- The data -
::::::
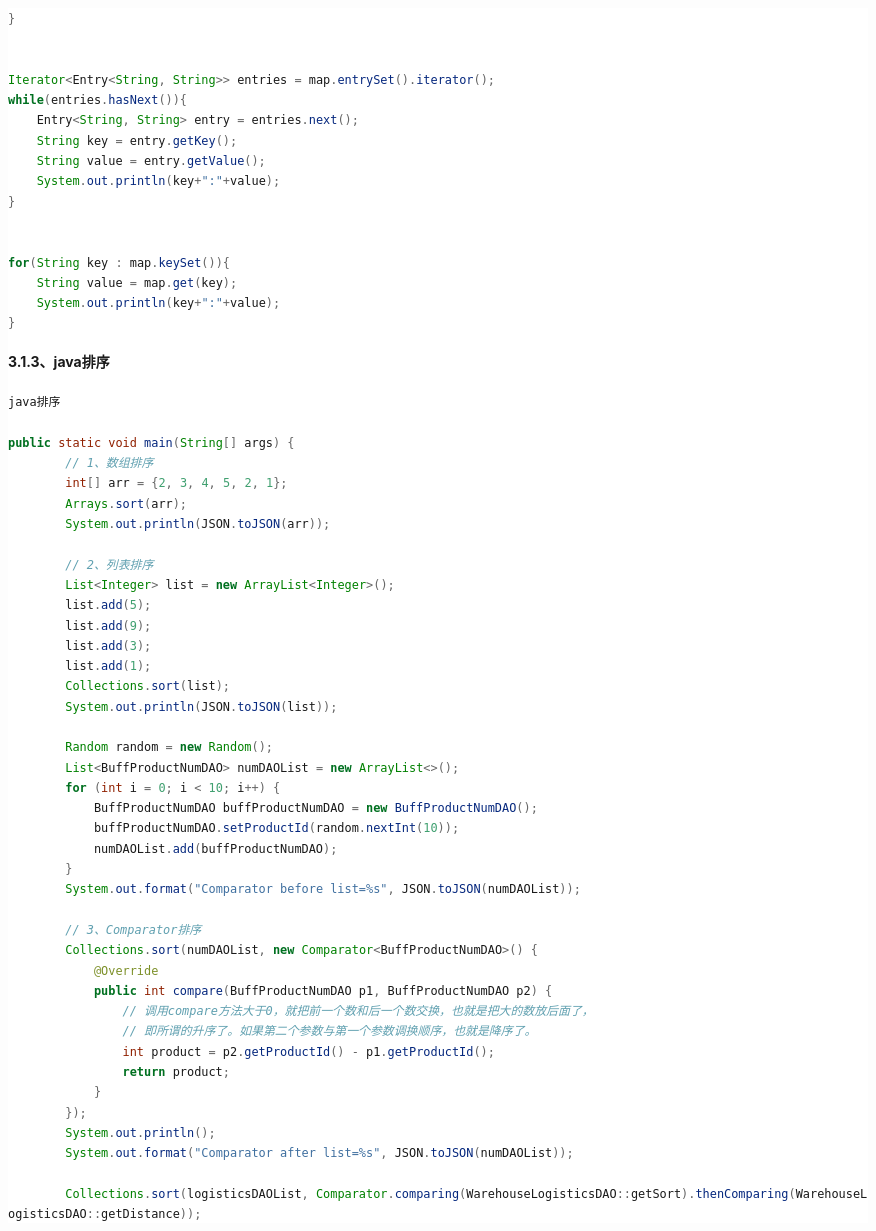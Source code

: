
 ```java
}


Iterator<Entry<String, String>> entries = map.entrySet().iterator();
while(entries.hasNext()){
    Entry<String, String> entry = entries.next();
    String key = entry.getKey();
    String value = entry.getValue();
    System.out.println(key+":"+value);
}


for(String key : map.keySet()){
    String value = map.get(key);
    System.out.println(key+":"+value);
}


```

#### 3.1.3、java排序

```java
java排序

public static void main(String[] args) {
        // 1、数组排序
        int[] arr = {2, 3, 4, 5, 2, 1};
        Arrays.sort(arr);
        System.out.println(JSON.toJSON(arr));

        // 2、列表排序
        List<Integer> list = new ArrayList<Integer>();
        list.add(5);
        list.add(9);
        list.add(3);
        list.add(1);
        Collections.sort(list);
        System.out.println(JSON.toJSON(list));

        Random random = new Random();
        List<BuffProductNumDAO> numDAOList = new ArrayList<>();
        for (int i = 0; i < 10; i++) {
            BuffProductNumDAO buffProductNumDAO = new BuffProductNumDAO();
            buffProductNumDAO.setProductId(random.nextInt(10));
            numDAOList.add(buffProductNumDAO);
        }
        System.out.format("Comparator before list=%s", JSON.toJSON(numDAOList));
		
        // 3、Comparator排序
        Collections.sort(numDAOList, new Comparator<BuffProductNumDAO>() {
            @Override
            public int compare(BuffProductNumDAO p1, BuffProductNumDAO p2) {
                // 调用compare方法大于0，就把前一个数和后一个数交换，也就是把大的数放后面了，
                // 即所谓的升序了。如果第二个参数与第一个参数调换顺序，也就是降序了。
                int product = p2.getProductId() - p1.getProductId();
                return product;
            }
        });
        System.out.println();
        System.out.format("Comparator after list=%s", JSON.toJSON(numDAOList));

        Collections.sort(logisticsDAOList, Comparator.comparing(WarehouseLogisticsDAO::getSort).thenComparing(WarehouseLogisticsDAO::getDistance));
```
::::::
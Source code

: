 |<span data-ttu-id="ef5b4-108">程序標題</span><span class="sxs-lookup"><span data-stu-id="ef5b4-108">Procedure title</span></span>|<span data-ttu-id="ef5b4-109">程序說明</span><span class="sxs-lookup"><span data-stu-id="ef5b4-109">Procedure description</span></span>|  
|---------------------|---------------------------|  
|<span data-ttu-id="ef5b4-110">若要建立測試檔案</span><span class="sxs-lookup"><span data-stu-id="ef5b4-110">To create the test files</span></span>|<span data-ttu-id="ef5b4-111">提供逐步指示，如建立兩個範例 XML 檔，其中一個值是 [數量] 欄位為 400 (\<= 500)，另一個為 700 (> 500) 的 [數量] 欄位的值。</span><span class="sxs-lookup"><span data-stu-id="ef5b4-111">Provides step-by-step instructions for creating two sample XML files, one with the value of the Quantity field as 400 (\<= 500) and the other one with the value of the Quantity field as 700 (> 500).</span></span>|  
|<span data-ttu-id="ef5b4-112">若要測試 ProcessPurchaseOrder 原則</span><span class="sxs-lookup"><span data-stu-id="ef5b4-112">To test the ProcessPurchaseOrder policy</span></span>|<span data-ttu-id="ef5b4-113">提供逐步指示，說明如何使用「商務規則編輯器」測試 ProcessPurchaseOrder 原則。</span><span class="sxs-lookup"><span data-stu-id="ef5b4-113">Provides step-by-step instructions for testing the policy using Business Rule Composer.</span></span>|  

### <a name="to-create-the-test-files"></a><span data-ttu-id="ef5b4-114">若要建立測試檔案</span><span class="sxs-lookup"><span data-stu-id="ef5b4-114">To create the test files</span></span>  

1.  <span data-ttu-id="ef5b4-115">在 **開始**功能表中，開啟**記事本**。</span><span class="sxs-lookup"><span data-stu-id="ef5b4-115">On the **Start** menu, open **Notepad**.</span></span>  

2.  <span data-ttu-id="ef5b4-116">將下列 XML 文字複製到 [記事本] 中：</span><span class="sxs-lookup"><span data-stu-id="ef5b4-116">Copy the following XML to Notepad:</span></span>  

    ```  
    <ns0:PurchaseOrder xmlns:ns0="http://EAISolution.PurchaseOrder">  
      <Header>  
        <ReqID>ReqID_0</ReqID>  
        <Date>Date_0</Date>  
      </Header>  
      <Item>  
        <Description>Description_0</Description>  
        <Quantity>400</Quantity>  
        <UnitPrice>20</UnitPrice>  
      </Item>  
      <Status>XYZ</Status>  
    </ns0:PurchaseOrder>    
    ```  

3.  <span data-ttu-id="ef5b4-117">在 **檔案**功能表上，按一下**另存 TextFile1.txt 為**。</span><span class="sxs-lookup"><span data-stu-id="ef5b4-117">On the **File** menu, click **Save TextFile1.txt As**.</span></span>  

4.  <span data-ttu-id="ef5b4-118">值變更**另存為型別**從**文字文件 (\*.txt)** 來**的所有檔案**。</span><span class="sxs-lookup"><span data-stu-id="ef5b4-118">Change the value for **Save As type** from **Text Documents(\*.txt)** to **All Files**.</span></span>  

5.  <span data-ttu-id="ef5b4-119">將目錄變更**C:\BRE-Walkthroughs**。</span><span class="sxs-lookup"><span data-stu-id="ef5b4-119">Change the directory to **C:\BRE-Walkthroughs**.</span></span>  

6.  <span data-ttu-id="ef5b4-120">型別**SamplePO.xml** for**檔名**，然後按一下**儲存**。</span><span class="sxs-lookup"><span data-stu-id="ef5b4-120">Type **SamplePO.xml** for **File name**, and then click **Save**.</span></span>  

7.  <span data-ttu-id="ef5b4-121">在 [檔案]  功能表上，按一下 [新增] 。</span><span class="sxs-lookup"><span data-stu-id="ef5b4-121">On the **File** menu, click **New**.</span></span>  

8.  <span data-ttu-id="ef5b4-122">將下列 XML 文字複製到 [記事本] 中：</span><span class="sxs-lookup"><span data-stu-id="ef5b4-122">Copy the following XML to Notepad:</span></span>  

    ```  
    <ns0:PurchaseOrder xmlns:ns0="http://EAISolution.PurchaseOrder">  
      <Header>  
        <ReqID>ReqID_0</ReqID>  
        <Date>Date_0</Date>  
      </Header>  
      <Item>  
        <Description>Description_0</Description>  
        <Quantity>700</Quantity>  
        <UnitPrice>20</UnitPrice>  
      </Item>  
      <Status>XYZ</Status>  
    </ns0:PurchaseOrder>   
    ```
::::::
- About this exercise -
Once every line of the listing that contains "文字複製到" has been counted, give the total and nothing else.

- Written answer -
2